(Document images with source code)
------------------------------

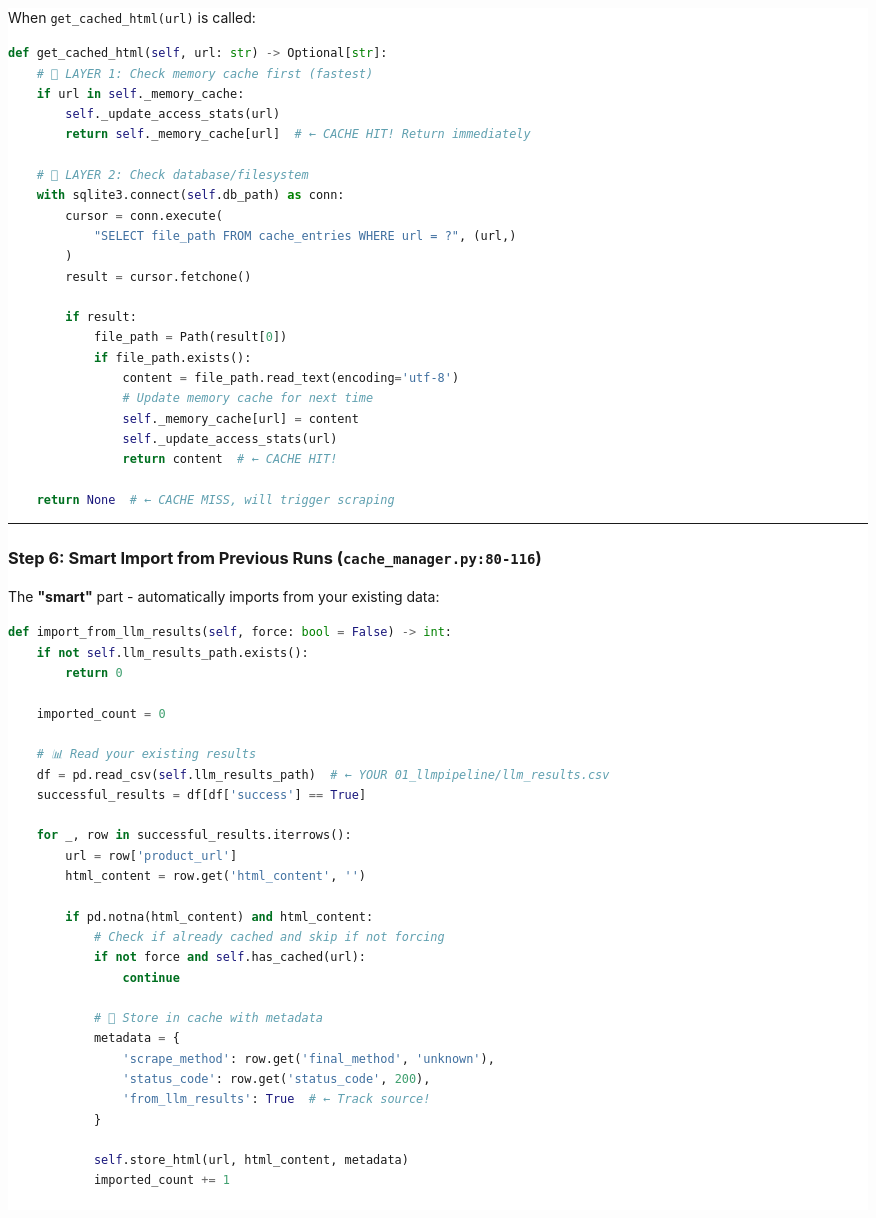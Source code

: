 When `get_cached_html(url)` is called:

```python
def get_cached_html(self, url: str) -> Optional[str]:
    # 🚀 LAYER 1: Check memory cache first (fastest)
    if url in self._memory_cache:
        self._update_access_stats(url)
        return self._memory_cache[url]  # ← CACHE HIT! Return immediately
    
    # 💾 LAYER 2: Check database/filesystem
    with sqlite3.connect(self.db_path) as conn:
        cursor = conn.execute(
            "SELECT file_path FROM cache_entries WHERE url = ?", (url,)
        )
        result = cursor.fetchone()
        
        if result:
            file_path = Path(result[0])
            if file_path.exists():
                content = file_path.read_text(encoding='utf-8')
                # Update memory cache for next time
                self._memory_cache[url] = content
                self._update_access_stats(url)
                return content  # ← CACHE HIT!
    
    return None  # ← CACHE MISS, will trigger scraping
```

---

### **Step 6: Smart Import from Previous Runs** (`cache_manager.py:80-116`)

The **"smart"** part - automatically imports from your existing data:

```python
def import_from_llm_results(self, force: bool = False) -> int:
    if not self.llm_results_path.exists():
        return 0
        
    imported_count = 0
    
    # 📊 Read your existing results
    df = pd.read_csv(self.llm_results_path)  # ← YOUR 01_llmpipeline/llm_results.csv
    successful_results = df[df['success'] == True]
    
    for _, row in successful_results.iterrows():
        url = row['product_url']
        html_content = row.get('html_content', '')
        
        if pd.notna(html_content) and html_content:
            # Check if already cached and skip if not forcing
            if not force and self.has_cached(url):
                continue
                
            # 💾 Store in cache with metadata
            metadata = {
                'scrape_method': row.get('final_method', 'unknown'),
                'status_code': row.get('status_code', 200),
                'from_llm_results': True  # ← Track source!
            }
            
            self.store_html(url, html_content, metadata)
            imported_count += 1
            
```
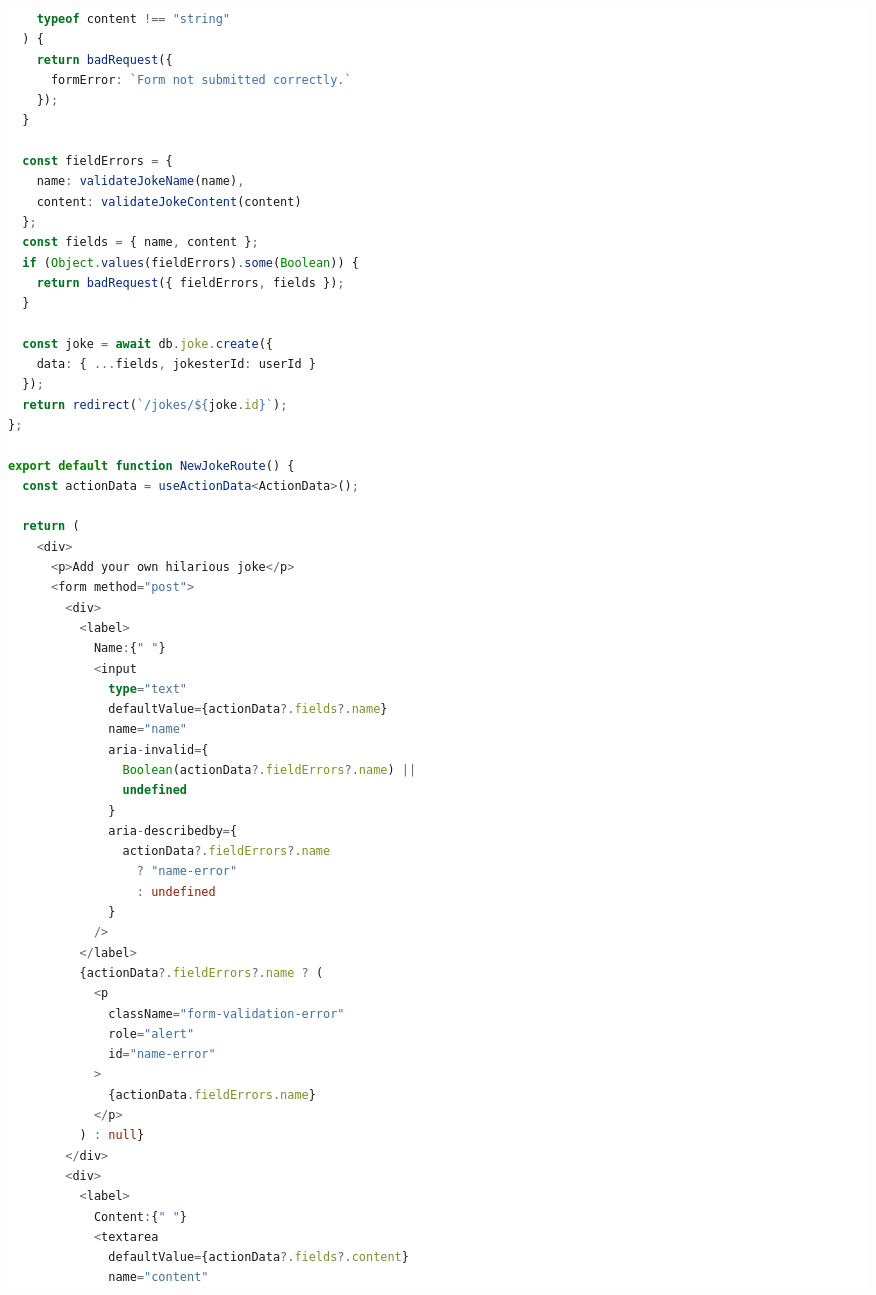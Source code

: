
 ```ts filename=app/routes/jokes/new.tsx lines=[4,36,59]
    typeof content !== "string"
  ) {
    return badRequest({
      formError: `Form not submitted correctly.`
    });
  }

  const fieldErrors = {
    name: validateJokeName(name),
    content: validateJokeContent(content)
  };
  const fields = { name, content };
  if (Object.values(fieldErrors).some(Boolean)) {
    return badRequest({ fieldErrors, fields });
  }

  const joke = await db.joke.create({
    data: { ...fields, jokesterId: userId }
  });
  return redirect(`/jokes/${joke.id}`);
};

export default function NewJokeRoute() {
  const actionData = useActionData<ActionData>();

  return (
    <div>
      <p>Add your own hilarious joke</p>
      <form method="post">
        <div>
          <label>
            Name:{" "}
            <input
              type="text"
              defaultValue={actionData?.fields?.name}
              name="name"
              aria-invalid={
                Boolean(actionData?.fieldErrors?.name) ||
                undefined
              }
              aria-describedby={
                actionData?.fieldErrors?.name
                  ? "name-error"
                  : undefined
              }
            />
          </label>
          {actionData?.fieldErrors?.name ? (
            <p
              className="form-validation-error"
              role="alert"
              id="name-error"
            >
              {actionData.fieldErrors.name}
            </p>
          ) : null}
        </div>
        <div>
          <label>
            Content:{" "}
            <textarea
              defaultValue={actionData?.fields?.content}
              name="content"
```
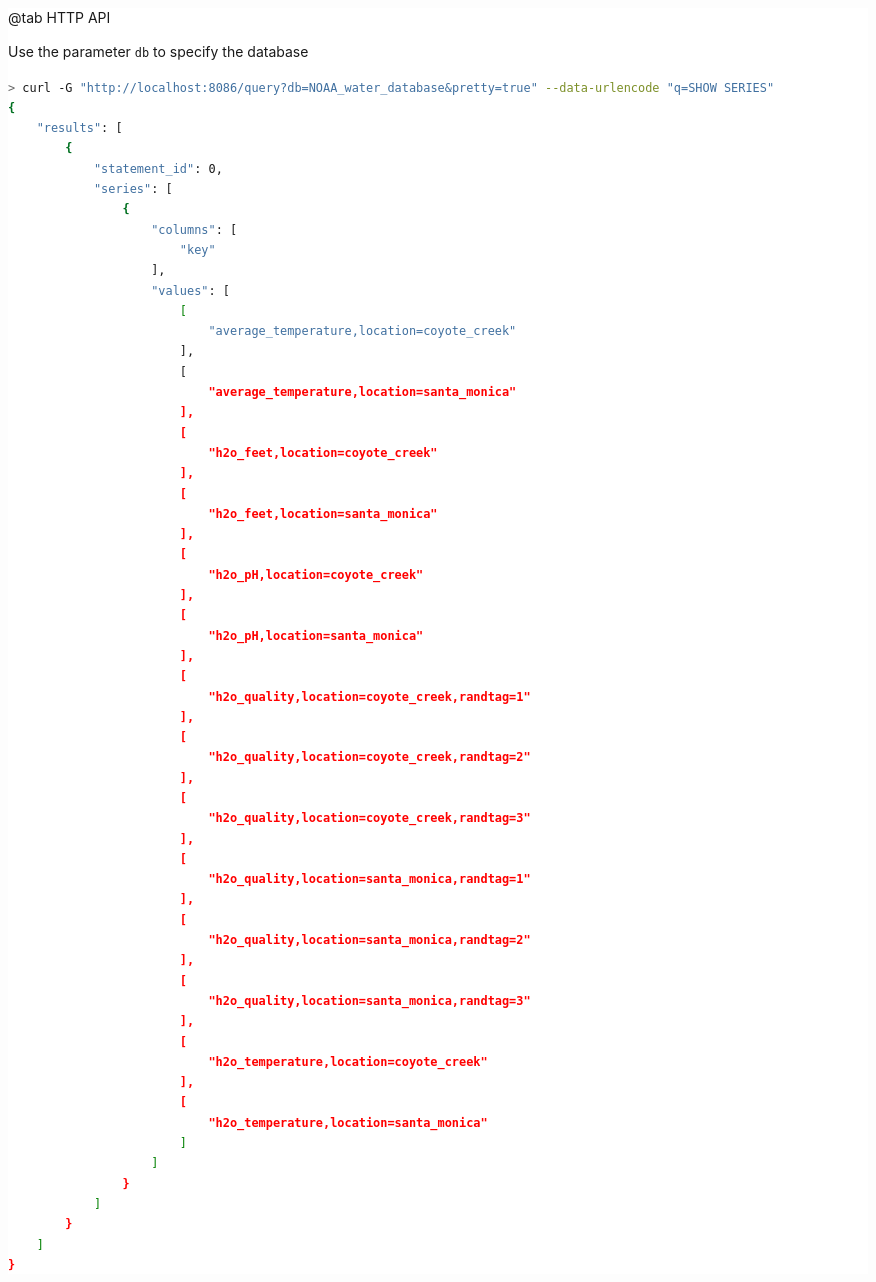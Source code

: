 @tab HTTP API

Use the parameter `db` to specify the database

```bash
> curl -G "http://localhost:8086/query?db=NOAA_water_database&pretty=true" --data-urlencode "q=SHOW SERIES"
{
    "results": [
        {
            "statement_id": 0,
            "series": [
                {
                    "columns": [
                        "key"
                    ],
                    "values": [
                        [
                            "average_temperature,location=coyote_creek"
                        ],
                        [
                            "average_temperature,location=santa_monica"
                        ],
                        [
                            "h2o_feet,location=coyote_creek"
                        ],
                        [
                            "h2o_feet,location=santa_monica"
                        ],
                        [
                            "h2o_pH,location=coyote_creek"
                        ],
                        [
                            "h2o_pH,location=santa_monica"
                        ],
                        [
                            "h2o_quality,location=coyote_creek,randtag=1"
                        ],
                        [
                            "h2o_quality,location=coyote_creek,randtag=2"
                        ],
                        [
                            "h2o_quality,location=coyote_creek,randtag=3"
                        ],
                        [
                            "h2o_quality,location=santa_monica,randtag=1"
                        ],
                        [
                            "h2o_quality,location=santa_monica,randtag=2"
                        ],
                        [
                            "h2o_quality,location=santa_monica,randtag=3"
                        ],
                        [
                            "h2o_temperature,location=coyote_creek"
                        ],
                        [
                            "h2o_temperature,location=santa_monica"
                        ]
                    ]
                }
            ]
        }
    ]
}
```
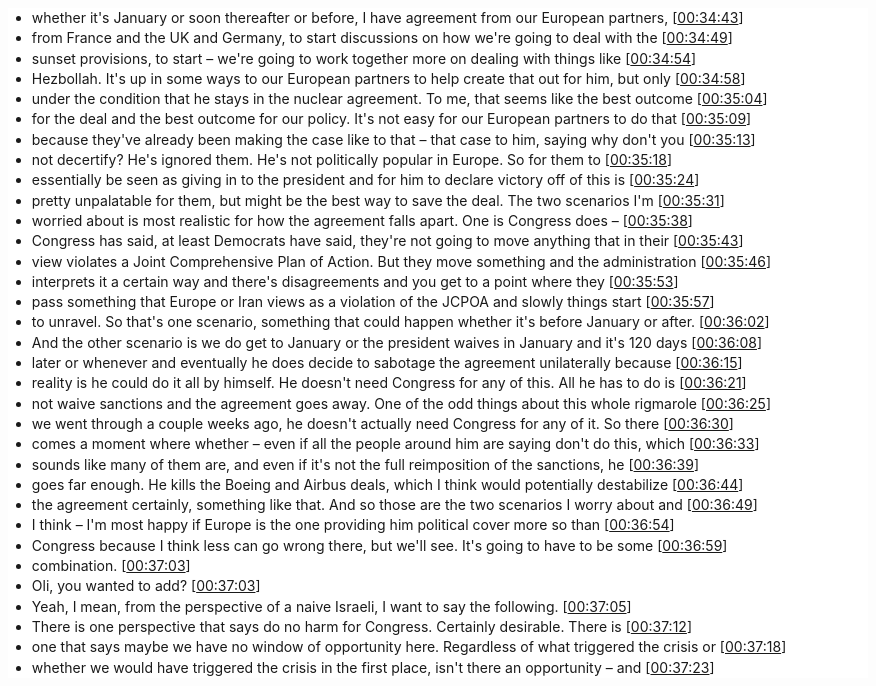 *  whether it's January or soon thereafter or before, I have agreement from our European partners, [[00:34:43](https://www.youtube.com/watch?v=7Fpup1Oozok&t=2083.62s)]
*  from France and the UK and Germany, to start discussions on how we're going to deal with the [[00:34:49](https://www.youtube.com/watch?v=7Fpup1Oozok&t=2089.62s)]
*  sunset provisions, to start – we're going to work together more on dealing with things like [[00:34:54](https://www.youtube.com/watch?v=7Fpup1Oozok&t=2094.98s)]
*  Hezbollah. It's up in some ways to our European partners to help create that out for him, but only [[00:34:58](https://www.youtube.com/watch?v=7Fpup1Oozok&t=2098.58s)]
*  under the condition that he stays in the nuclear agreement. To me, that seems like the best outcome [[00:35:04](https://www.youtube.com/watch?v=7Fpup1Oozok&t=2104.5s)]
*  for the deal and the best outcome for our policy. It's not easy for our European partners to do that [[00:35:09](https://www.youtube.com/watch?v=7Fpup1Oozok&t=2109.54s)]
*  because they've already been making the case like to that – that case to him, saying why don't you [[00:35:13](https://www.youtube.com/watch?v=7Fpup1Oozok&t=2113.94s)]
*  not decertify? He's ignored them. He's not politically popular in Europe. So for them to [[00:35:18](https://www.youtube.com/watch?v=7Fpup1Oozok&t=2118.58s)]
*  essentially be seen as giving in to the president and for him to declare victory off of this is [[00:35:24](https://www.youtube.com/watch?v=7Fpup1Oozok&t=2124.9s)]
*  pretty unpalatable for them, but might be the best way to save the deal. The two scenarios I'm [[00:35:31](https://www.youtube.com/watch?v=7Fpup1Oozok&t=2131.7s)]
*  worried about is most realistic for how the agreement falls apart. One is Congress does – [[00:35:38](https://www.youtube.com/watch?v=7Fpup1Oozok&t=2138.18s)]
*  Congress has said, at least Democrats have said, they're not going to move anything that in their [[00:35:43](https://www.youtube.com/watch?v=7Fpup1Oozok&t=2143.38s)]
*  view violates a Joint Comprehensive Plan of Action. But they move something and the administration [[00:35:46](https://www.youtube.com/watch?v=7Fpup1Oozok&t=2146.98s)]
*  interprets it a certain way and there's disagreements and you get to a point where they [[00:35:53](https://www.youtube.com/watch?v=7Fpup1Oozok&t=2153.38s)]
*  pass something that Europe or Iran views as a violation of the JCPOA and slowly things start [[00:35:57](https://www.youtube.com/watch?v=7Fpup1Oozok&t=2157.7s)]
*  to unravel. So that's one scenario, something that could happen whether it's before January or after. [[00:36:02](https://www.youtube.com/watch?v=7Fpup1Oozok&t=2162.58s)]
*  And the other scenario is we do get to January or the president waives in January and it's 120 days [[00:36:08](https://www.youtube.com/watch?v=7Fpup1Oozok&t=2168.1s)]
*  later or whenever and eventually he does decide to sabotage the agreement unilaterally because [[00:36:15](https://www.youtube.com/watch?v=7Fpup1Oozok&t=2175.2999999999997s)]
*  reality is he could do it all by himself. He doesn't need Congress for any of this. All he has to do is [[00:36:21](https://www.youtube.com/watch?v=7Fpup1Oozok&t=2181.06s)]
*  not waive sanctions and the agreement goes away. One of the odd things about this whole rigmarole [[00:36:25](https://www.youtube.com/watch?v=7Fpup1Oozok&t=2185.14s)]
*  we went through a couple weeks ago, he doesn't actually need Congress for any of it. So there [[00:36:30](https://www.youtube.com/watch?v=7Fpup1Oozok&t=2190.2599999999998s)]
*  comes a moment where whether – even if all the people around him are saying don't do this, which [[00:36:33](https://www.youtube.com/watch?v=7Fpup1Oozok&t=2193.8599999999997s)]
*  sounds like many of them are, and even if it's not the full reimposition of the sanctions, he [[00:36:39](https://www.youtube.com/watch?v=7Fpup1Oozok&t=2199.54s)]
*  goes far enough. He kills the Boeing and Airbus deals, which I think would potentially destabilize [[00:36:44](https://www.youtube.com/watch?v=7Fpup1Oozok&t=2204.42s)]
*  the agreement certainly, something like that. And so those are the two scenarios I worry about and [[00:36:49](https://www.youtube.com/watch?v=7Fpup1Oozok&t=2209.46s)]
*  I think – I'm most happy if Europe is the one providing him political cover more so than [[00:36:54](https://www.youtube.com/watch?v=7Fpup1Oozok&t=2214.42s)]
*  Congress because I think less can go wrong there, but we'll see. It's going to have to be some [[00:36:59](https://www.youtube.com/watch?v=7Fpup1Oozok&t=2219.7000000000003s)]
*  combination. [[00:37:03](https://www.youtube.com/watch?v=7Fpup1Oozok&t=2223.06s)]
*  Oli, you wanted to add? [[00:37:03](https://www.youtube.com/watch?v=7Fpup1Oozok&t=2223.86s)]
*  Yeah, I mean, from the perspective of a naive Israeli, I want to say the following. [[00:37:05](https://www.youtube.com/watch?v=7Fpup1Oozok&t=2225.1400000000003s)]
*  There is one perspective that says do no harm for Congress. Certainly desirable. There is [[00:37:12](https://www.youtube.com/watch?v=7Fpup1Oozok&t=2232.1000000000004s)]
*  one that says maybe we have no window of opportunity here. Regardless of what triggered the crisis or [[00:37:18](https://www.youtube.com/watch?v=7Fpup1Oozok&t=2238.58s)]
*  whether we would have triggered the crisis in the first place, isn't there an opportunity – and [[00:37:23](https://www.youtube.com/watch?v=7Fpup1Oozok&t=2243.06s)]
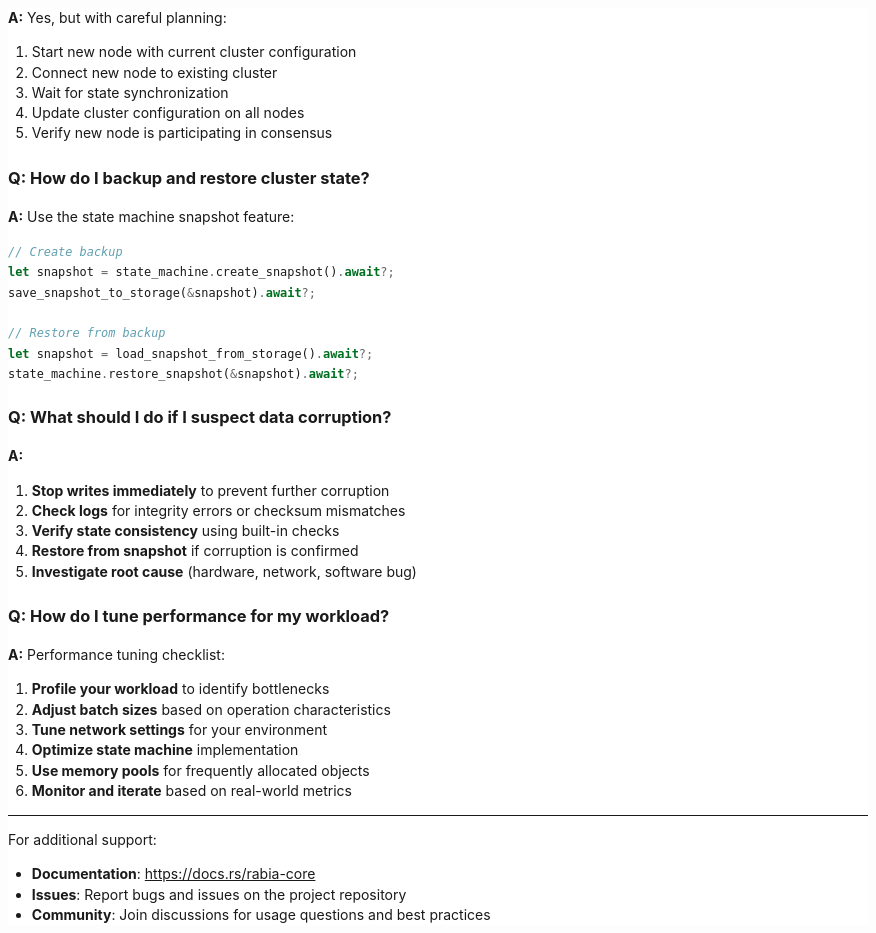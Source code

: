 **A:** Yes, but with careful planning:
1. Start new node with current cluster configuration
2. Connect new node to existing cluster
3. Wait for state synchronization
4. Update cluster configuration on all nodes
5. Verify new node is participating in consensus

### Q: How do I backup and restore cluster state?

**A:** Use the state machine snapshot feature:
```rust
// Create backup
let snapshot = state_machine.create_snapshot().await?;
save_snapshot_to_storage(&snapshot).await?;

// Restore from backup
let snapshot = load_snapshot_from_storage().await?;
state_machine.restore_snapshot(&snapshot).await?;
```

### Q: What should I do if I suspect data corruption?

**A:**
1. **Stop writes immediately** to prevent further corruption
2. **Check logs** for integrity errors or checksum mismatches
3. **Verify state consistency** using built-in checks
4. **Restore from snapshot** if corruption is confirmed
5. **Investigate root cause** (hardware, network, software bug)

### Q: How do I tune performance for my workload?

**A:** Performance tuning checklist:
1. **Profile your workload** to identify bottlenecks
2. **Adjust batch sizes** based on operation characteristics
3. **Tune network settings** for your environment
4. **Optimize state machine** implementation
5. **Use memory pools** for frequently allocated objects
6. **Monitor and iterate** based on real-world metrics

---

For additional support:
- **Documentation**: https://docs.rs/rabia-core  
- **Issues**: Report bugs and issues on the project repository
- **Community**: Join discussions for usage questions and best practices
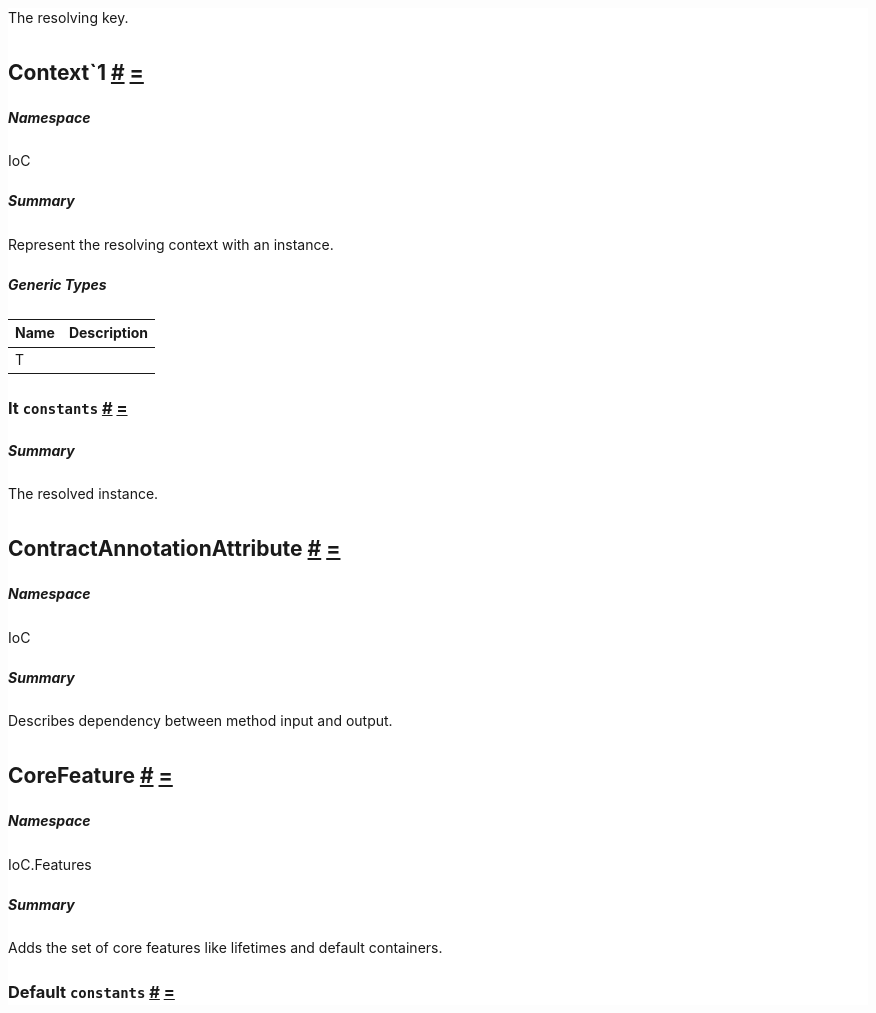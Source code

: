 The resolving key.

<a name='T-IoC-Context`1'></a>
## Context\`1 [#](#T-IoC-Context`1 'Go To Here') [=](#contents 'Back To Contents')

##### Namespace

IoC

##### Summary

Represent the resolving context with an instance.

##### Generic Types

| Name | Description |
| ---- | ----------- |
| T |  |

<a name='F-IoC-Context`1-It'></a>
### It `constants` [#](#F-IoC-Context`1-It 'Go To Here') [=](#contents 'Back To Contents')

##### Summary

The resolved instance.

<a name='T-IoC-ContractAnnotationAttribute'></a>
## ContractAnnotationAttribute [#](#T-IoC-ContractAnnotationAttribute 'Go To Here') [=](#contents 'Back To Contents')

##### Namespace

IoC

##### Summary

Describes dependency between method input and output.

<a name='T-IoC-Features-CoreFeature'></a>
## CoreFeature [#](#T-IoC-Features-CoreFeature 'Go To Here') [=](#contents 'Back To Contents')

##### Namespace

IoC.Features

##### Summary

Adds the set of core features like lifetimes and default containers.

<a name='F-IoC-Features-CoreFeature-Default'></a>
### Default `constants` [#](#F-IoC-Features-CoreFeature-Default 'Go To Here') [=](#contents 'Back To Contents')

------------------------------

▶ WHAT TO WORK ON
Go through the data and copy every line that includes "corruption".

▶ RESPONSE
### Q: What should I do if I suspect data corruption?
1. **Stop writes immediately** to prevent further corruption
4. **Restore from snapshot** if corruption is confirmed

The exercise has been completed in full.